EPSRC Reference: EP/K009583/1
Title: Programmable embedded platforms for remote and compute intensive image processing applications
Principal Investigator: Woods, Professor R
Other Investigators:
Researcher Co-Investigators:
Project Partners:
Andor Technology Ltd CapnaDSP Thales Ltd
Xilinx
Department: Sch of Electronics, Elec Eng & Comp Sci
Organisation: Queen's University of Belfast
Scheme: Standard Research
Starts: 15 April 2013 Ends: 31 July 2017 Value (£): 627,995
EPSRC Research Topic Classifications:
EPSRC Industrial Sector Classifications:
Electronics Information Technologies
Aerospace, Defence and Marine
Related Grants:
EP/K009931/1
Panel History:
Panel DatePanel NameOutcome
04 Sep 2012 EPSRC ICT Responsive Mode - Sep 2012 Announced
Summary on Grant Application Form
Image processing is playing an increasingly important role in our lives whether this is the numerous sources of social provision e.g.
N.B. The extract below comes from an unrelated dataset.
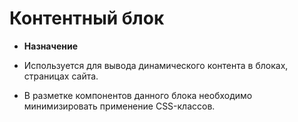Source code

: # Контентный блок

- **Назначение**

- Используется для вывода динамического контента в блоках, страницах сайта.
- В разметке компонентов данного блока необходимо минимизировать применение CSS-классов.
TV, or the increased reliance on security to protect our everyday lives through the proliferation of security cameras in airports and town centres. There are also healthcare applications with increased need for 3-dimensional (3D) images such as in viewing 3D computerised tomography scans to provide much more intelligent treatment. In automotive applications, cameras are used for quality assurance in manufacture and situational awareness in use. In security applications, organisations are keen to have more intelligent views of scenes to highlight security risks and dangers. This has increased the amount of visual information that we process and store, and has placed increasing importance on the users' ability to process data where it is received, thus pushing for more intelligent image processing.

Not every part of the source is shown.